The decision in any appeal of Halbig—and therefore the ultimate fate of Obamacare—may rest on that question.
The left would like to say it was all a huge oversight and more or less an unfortunate and careless typo or drafting error, and that clearly Congress’s intention was to allow the feds to give out subsidies. The right says no way:
The deliberate creation of a separate section to authorize a separate federal entity is not a drafting error. The repeated and deliberate reference to one section but not another is not a drafting error. The refusal to grant equal authority to two programs authorized by two separate sections is not a drafting error. The decision to specifically reference section X but not section Y in a portion of a law that grants spending or tax authority is not a drafting error.

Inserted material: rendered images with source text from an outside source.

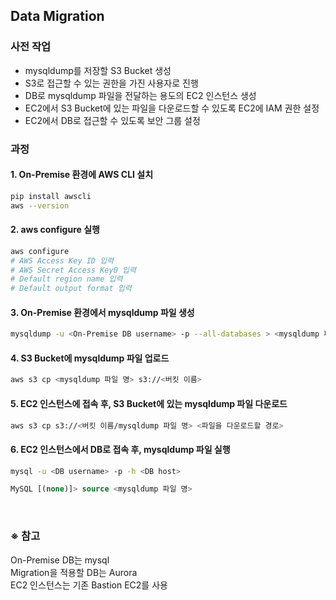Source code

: ## Data Migration

### 사전 작업
- mysqldump를 저장할 S3 Bucket 생성
- S3로 접근할 수 있는 권한을 가진 사용자로 진행
- DB로 mysqldump 파일을 전달하는 용도의 EC2 인스턴스 생성
- EC2에서 S3 Bucket에 있는 파일을 다운로드할 수 있도록 EC2에 IAM 권한 설정
- EC2에서 DB로 접근할 수 있도록 보안 그룹 설정

### 과정
#### 1. On-Premise 환경에 AWS CLI 설치
  ```bash
  pip install awscli
  aws --version
  ```
#### 2. aws configure 실행
  ```bash
  aws configure
  # AWS Access Key ID 입력
  # AWS Secret Access Key0 입력
  # Default region name 입력
  # Default output format 입력
  ```
#### 3. On-Premise 환경에서 mysqldump 파일 생성
  ```bash
  mysqldump -u <On-Premise DB username> -p --all-databases > <mysqldump 파일 명>
  ```
#### 4. S3 Bucket에 mysqldump 파일 업로드
  ```bash
  aws s3 cp <mysqldump 파일 명> s3://<버킷 이름>
  ```
#### 5. EC2 인스턴스에 접속 후, S3 Bucket에 있는 mysqldump 파일 다운로드
  ```bash
  aws s3 cp s3://<버킷 이름/mysqldump 파일 명> <파일을 다운로드할 경로>
  ```
#### 6. EC2 인스턴스에서 DB로 접속 후, mysqldump 파일 실행
  ```bash
  mysql -u <DB username> -p -h <DB host>
  ```
  ```sql
  MySQL [(none)]> source <mysqldump 파일 명>
  ```

<br/>

### ※ 참고
On-Premise DB는 mysql  
Migration을 적용할 DB는 Aurora  
EC2 인스턴스는 기존 Bastion EC2를 사용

The clear text of the law repeatedly demonstrates that plans purchased via federal exchanges were never meant to be treated the same as plans purchased by state-based exchanges. Despite its assertions, the IRS was never granted the statutory authority to hand out tax credits related to plans purchased via a federal health exchange.
Now a video from 2012 has been unearthed featuring “Obamacare architect” Jonathan Gruber (about whom I’ve written about in depth before). In it Gruber, who should know a thing or two about Obamacare, makes it very very clear that subsidies can come only through the state exchanges. What’s more, he said it on record at least two times, one of them not in response to a question, and explained both times at significant length.
Now, of course, he’s saying dummy me, I can’t even imagine what I was thinking back then. He calls it a “speako”—like a typo, get it? But these were “speakos” that went on for a full minute, in some detail. The most that he could say that would make any sense is that he was mistaken.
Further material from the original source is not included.